STORED DATA section start
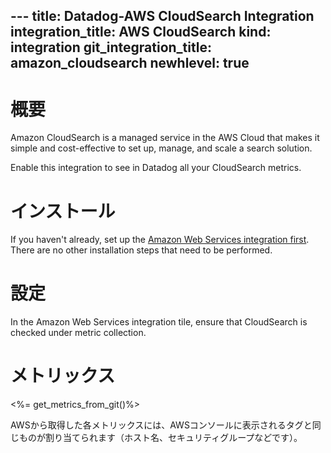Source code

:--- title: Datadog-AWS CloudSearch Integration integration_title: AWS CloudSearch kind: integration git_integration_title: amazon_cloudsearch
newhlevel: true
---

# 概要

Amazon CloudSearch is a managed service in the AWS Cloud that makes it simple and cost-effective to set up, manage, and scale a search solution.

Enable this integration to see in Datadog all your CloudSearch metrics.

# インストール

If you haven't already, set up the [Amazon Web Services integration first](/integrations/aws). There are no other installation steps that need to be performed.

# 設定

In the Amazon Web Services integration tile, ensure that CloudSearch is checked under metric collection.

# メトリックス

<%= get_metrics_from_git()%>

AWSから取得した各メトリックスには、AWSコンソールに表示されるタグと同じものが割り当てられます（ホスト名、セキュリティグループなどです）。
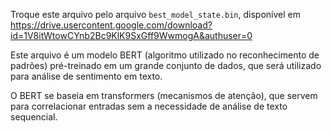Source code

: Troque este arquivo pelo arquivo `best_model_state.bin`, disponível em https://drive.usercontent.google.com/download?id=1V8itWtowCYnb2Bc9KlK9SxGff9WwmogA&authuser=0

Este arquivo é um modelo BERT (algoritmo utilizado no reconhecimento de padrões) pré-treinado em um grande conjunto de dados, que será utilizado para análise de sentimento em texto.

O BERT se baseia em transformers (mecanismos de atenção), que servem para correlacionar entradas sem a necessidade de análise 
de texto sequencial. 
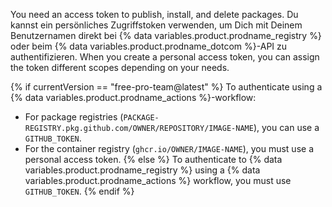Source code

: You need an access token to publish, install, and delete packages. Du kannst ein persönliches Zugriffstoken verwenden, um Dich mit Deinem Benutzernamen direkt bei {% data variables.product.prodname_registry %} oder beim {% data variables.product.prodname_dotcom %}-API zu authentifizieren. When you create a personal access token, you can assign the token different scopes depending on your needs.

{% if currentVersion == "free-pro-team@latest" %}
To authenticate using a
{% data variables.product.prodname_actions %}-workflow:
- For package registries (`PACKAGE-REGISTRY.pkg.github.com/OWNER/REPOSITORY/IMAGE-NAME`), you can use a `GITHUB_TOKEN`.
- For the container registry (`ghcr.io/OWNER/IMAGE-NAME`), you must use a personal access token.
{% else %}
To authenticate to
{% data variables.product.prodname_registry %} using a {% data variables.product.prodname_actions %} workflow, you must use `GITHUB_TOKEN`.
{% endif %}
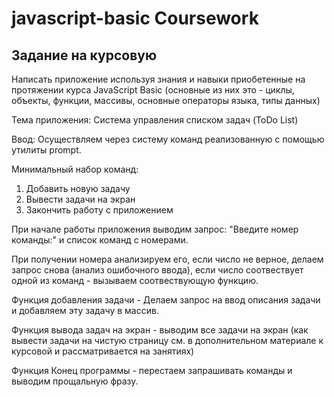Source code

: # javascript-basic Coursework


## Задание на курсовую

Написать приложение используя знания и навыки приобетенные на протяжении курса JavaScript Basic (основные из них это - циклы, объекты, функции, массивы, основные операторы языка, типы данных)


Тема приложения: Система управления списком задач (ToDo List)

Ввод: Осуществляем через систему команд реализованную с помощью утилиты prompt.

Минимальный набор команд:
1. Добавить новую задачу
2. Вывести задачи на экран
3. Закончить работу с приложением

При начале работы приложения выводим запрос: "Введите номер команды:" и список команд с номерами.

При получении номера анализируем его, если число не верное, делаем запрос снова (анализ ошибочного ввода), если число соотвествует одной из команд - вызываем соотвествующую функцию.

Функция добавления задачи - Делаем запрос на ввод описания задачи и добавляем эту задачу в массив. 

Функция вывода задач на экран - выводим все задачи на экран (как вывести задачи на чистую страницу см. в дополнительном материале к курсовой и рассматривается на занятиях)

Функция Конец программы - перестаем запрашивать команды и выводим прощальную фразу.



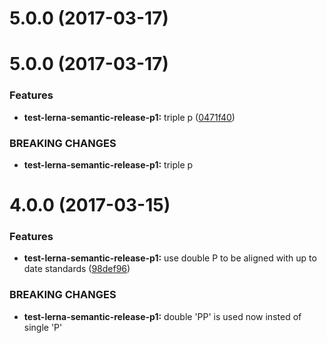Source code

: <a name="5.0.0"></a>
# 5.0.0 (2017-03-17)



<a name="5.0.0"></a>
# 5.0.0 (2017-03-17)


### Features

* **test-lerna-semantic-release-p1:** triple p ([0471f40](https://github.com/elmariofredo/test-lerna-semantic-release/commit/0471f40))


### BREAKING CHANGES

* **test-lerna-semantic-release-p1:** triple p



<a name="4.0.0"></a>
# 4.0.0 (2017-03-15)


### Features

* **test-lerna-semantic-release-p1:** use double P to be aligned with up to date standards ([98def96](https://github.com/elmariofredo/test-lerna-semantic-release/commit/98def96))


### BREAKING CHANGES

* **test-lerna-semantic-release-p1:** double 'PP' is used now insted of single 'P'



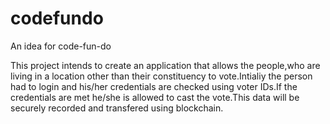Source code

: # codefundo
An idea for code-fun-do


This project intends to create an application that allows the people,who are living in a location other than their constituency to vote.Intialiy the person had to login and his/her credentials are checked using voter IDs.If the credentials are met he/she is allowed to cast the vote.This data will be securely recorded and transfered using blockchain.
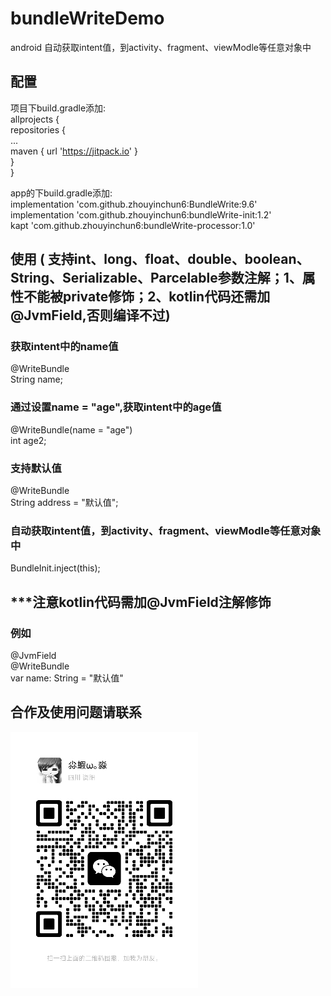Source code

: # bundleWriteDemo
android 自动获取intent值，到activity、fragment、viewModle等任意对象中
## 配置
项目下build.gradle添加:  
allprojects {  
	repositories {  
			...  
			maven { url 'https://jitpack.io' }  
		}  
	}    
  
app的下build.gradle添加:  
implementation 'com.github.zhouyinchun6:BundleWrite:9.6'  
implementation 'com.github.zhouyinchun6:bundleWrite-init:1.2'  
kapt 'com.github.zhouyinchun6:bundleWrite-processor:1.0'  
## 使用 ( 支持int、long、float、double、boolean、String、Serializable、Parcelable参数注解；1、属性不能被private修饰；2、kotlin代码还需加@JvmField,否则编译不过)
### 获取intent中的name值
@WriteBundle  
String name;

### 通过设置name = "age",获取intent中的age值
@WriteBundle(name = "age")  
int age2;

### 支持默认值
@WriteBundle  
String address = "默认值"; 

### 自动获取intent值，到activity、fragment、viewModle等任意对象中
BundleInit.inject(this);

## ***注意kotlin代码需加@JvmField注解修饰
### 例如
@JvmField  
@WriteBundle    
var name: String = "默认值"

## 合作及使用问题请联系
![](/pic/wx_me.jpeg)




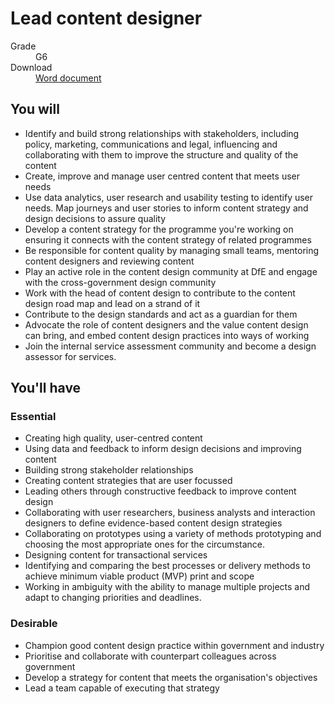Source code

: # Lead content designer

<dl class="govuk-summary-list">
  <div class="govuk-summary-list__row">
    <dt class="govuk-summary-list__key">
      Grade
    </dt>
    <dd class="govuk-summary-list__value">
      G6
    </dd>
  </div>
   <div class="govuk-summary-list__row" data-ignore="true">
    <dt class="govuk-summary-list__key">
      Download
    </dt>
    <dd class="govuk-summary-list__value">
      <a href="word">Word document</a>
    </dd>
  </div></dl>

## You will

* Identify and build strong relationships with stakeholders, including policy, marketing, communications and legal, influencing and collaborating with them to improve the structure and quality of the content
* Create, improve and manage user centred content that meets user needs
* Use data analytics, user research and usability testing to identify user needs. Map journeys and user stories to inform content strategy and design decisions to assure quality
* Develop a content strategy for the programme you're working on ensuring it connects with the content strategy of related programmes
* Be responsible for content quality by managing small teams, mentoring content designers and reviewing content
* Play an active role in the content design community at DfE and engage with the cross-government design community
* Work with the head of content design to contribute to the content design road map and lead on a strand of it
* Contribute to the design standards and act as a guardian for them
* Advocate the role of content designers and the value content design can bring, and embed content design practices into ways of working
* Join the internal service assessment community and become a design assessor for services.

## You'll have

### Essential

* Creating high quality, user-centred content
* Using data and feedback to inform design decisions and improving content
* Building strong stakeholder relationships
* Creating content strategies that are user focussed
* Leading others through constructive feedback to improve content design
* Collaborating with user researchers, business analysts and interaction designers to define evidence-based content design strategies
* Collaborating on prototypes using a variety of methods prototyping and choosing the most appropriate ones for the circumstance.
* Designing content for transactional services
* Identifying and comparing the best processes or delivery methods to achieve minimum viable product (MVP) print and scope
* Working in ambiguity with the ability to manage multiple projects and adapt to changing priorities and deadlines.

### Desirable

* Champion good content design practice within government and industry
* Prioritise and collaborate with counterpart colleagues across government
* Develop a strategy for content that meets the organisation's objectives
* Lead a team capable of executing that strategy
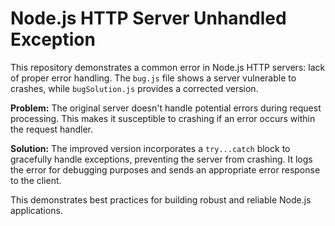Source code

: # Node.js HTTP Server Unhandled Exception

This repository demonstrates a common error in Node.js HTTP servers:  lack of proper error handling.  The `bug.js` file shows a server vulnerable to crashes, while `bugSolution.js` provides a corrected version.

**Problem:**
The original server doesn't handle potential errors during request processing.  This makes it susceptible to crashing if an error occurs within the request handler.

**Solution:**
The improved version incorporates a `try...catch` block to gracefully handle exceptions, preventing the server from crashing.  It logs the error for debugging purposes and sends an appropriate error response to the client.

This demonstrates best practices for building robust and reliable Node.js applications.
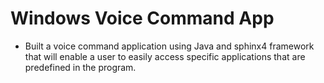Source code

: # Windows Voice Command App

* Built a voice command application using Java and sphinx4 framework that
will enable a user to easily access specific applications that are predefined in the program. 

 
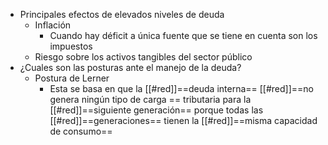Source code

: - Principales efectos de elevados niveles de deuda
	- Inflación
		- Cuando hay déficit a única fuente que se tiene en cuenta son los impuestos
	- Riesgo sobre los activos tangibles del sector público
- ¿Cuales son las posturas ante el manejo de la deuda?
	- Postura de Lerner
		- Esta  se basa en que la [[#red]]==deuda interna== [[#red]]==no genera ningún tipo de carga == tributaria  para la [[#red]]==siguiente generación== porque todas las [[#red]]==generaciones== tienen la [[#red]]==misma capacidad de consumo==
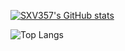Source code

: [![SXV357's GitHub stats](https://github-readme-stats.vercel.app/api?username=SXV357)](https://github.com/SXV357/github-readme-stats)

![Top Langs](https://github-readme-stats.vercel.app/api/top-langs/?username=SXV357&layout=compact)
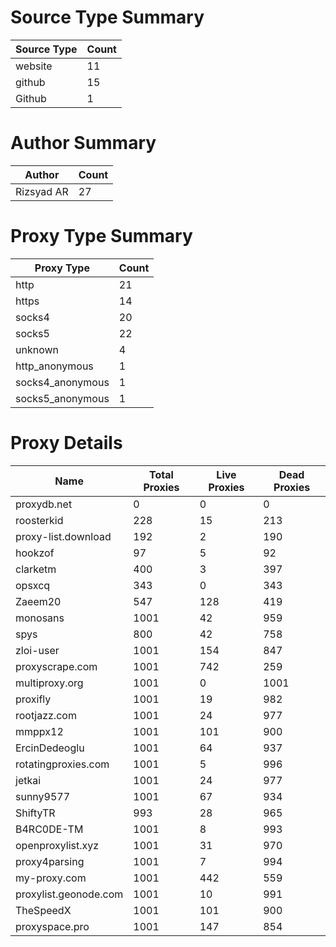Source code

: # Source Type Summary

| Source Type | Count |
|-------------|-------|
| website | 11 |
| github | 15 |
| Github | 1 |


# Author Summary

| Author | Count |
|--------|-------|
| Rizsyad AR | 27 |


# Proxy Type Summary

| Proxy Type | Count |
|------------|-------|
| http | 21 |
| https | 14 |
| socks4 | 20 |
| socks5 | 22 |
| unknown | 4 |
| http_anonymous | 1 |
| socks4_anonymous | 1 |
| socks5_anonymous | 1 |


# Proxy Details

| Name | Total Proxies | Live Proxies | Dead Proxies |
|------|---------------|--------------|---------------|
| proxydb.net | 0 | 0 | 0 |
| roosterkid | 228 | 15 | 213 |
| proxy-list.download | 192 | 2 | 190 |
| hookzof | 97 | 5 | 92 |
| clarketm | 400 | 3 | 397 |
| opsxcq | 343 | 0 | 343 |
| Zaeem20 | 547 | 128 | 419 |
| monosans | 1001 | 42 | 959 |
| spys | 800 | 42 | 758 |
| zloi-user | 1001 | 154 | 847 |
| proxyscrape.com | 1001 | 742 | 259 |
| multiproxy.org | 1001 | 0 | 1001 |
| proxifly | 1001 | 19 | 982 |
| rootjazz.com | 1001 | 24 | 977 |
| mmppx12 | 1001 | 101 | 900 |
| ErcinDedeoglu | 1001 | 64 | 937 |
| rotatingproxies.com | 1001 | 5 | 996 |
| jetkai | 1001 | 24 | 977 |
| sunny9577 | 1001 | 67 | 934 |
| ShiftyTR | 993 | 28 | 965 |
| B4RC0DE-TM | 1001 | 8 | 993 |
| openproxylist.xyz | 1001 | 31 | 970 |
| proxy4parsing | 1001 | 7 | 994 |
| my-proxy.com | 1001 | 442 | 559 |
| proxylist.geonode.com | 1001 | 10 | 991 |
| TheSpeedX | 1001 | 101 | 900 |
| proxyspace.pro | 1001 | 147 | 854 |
STORED DATA section end
For each line of the data that has the word "triple", report that line.

— TASK SOLUTION —
* **test-lerna-semantic-release-p1:** triple p ([0471f40](https://github.com/elmariofredo/test-lerna-semantic-release/commit/0471f40))
* **test-lerna-semantic-release-p1:** triple p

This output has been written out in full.